**TASK DIRECTIONS**. Find the lines below holding the word "html" and copy each of them.

**RAW DATA**.
····················
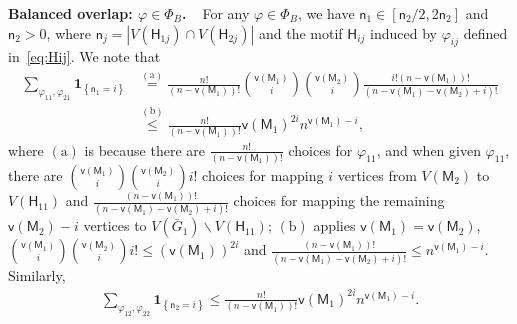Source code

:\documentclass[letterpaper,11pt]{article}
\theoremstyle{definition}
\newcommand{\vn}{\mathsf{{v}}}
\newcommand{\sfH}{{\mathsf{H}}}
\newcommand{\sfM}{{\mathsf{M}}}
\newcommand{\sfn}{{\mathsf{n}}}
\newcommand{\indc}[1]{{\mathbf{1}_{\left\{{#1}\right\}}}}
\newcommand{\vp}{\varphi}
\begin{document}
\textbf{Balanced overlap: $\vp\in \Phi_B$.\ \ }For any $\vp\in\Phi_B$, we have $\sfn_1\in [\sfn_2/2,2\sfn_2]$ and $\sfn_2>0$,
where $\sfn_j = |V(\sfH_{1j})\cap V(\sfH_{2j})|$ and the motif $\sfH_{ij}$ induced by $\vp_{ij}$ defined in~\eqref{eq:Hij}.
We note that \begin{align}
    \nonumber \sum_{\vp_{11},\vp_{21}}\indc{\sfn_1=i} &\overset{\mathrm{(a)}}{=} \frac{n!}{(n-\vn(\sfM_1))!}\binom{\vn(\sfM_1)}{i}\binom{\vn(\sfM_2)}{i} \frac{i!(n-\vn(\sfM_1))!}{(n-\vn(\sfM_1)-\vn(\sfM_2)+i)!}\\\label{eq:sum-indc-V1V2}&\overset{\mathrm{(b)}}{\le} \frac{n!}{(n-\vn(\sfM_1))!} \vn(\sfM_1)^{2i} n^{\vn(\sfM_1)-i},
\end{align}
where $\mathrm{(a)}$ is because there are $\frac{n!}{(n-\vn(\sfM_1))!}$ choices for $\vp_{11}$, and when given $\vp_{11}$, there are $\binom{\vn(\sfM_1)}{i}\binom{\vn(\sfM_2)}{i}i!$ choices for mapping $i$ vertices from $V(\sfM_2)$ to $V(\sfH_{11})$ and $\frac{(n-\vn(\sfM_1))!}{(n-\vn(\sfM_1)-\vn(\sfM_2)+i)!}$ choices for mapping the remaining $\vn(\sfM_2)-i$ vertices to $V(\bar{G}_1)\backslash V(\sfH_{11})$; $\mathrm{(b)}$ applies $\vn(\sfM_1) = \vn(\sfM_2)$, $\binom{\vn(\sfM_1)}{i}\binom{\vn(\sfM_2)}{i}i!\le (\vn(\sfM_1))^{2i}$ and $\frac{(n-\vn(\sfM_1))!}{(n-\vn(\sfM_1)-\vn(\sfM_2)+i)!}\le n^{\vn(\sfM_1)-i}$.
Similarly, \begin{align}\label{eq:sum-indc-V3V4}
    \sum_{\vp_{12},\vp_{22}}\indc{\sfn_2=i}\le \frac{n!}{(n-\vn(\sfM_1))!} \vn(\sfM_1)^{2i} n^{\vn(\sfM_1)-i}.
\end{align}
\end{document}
····················
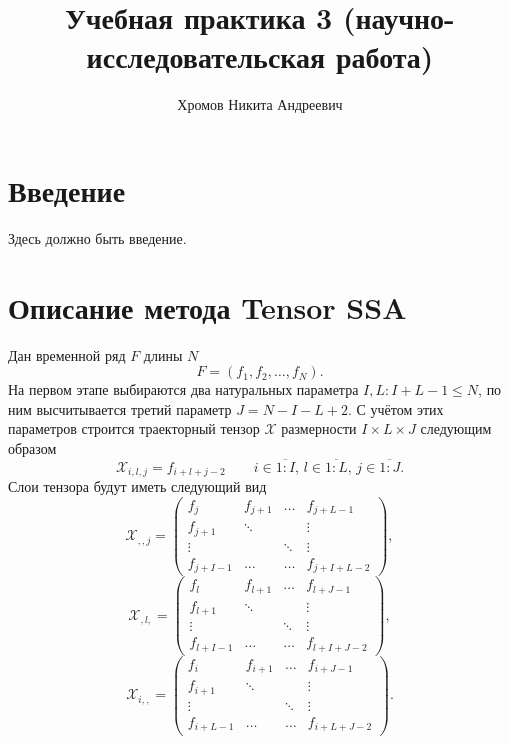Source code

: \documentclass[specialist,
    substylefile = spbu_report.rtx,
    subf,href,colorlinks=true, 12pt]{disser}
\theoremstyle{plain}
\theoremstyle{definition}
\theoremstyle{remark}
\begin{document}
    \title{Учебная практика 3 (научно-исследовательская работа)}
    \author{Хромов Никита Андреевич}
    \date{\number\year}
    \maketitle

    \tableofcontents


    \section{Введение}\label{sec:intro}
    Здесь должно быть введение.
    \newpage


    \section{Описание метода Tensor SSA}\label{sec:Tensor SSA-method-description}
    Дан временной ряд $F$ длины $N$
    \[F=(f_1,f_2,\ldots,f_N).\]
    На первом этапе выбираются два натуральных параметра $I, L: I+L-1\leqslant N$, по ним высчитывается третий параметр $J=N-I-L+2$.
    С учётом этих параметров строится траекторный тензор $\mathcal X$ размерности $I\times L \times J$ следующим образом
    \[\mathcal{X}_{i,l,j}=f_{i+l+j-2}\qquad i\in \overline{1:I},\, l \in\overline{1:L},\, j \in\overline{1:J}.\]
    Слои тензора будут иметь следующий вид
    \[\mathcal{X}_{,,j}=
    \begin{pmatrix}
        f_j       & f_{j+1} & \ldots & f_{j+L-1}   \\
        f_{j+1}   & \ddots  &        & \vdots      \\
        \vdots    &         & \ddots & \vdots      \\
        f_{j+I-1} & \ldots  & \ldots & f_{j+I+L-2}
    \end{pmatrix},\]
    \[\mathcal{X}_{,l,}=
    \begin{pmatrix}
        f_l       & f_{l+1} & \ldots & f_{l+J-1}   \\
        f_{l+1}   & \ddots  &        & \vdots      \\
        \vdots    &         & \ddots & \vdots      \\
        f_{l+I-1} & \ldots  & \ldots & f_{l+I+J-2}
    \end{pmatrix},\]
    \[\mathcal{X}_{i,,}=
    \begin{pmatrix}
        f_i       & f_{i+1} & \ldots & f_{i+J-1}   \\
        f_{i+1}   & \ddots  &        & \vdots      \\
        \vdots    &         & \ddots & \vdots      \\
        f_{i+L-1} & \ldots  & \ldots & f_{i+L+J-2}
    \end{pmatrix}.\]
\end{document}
····················
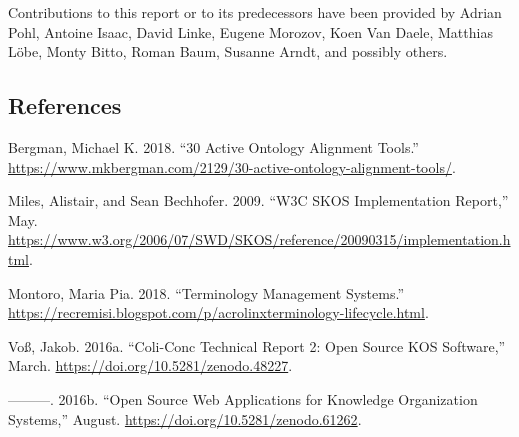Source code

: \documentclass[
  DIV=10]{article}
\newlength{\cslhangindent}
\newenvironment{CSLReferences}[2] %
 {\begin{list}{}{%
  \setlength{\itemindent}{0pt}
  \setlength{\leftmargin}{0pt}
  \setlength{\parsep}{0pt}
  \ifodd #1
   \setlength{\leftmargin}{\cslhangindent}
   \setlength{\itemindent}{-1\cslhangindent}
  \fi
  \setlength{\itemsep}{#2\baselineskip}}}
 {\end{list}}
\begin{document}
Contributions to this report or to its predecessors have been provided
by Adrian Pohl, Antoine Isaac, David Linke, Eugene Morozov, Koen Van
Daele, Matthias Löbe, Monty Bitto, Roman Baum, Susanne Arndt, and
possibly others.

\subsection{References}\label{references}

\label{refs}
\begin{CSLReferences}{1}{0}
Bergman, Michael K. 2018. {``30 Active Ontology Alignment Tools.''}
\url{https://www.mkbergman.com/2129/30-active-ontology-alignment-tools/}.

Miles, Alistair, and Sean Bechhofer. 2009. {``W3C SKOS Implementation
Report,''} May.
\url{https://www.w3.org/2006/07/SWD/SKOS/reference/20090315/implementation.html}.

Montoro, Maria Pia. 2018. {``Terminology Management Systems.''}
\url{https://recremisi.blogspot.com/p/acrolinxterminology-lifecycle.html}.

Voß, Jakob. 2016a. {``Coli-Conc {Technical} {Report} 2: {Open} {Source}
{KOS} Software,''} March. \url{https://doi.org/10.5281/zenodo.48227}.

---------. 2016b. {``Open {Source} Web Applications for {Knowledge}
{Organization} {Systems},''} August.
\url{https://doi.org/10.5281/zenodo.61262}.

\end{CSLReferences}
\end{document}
····················
**OUTPUT**.
\url{https://www.w3.org/2006/07/SWD/SKOS/reference/20090315/implementation.html}.
\url{https://recremisi.blogspot.com/p/acrolinxterminology-lifecycle.html}.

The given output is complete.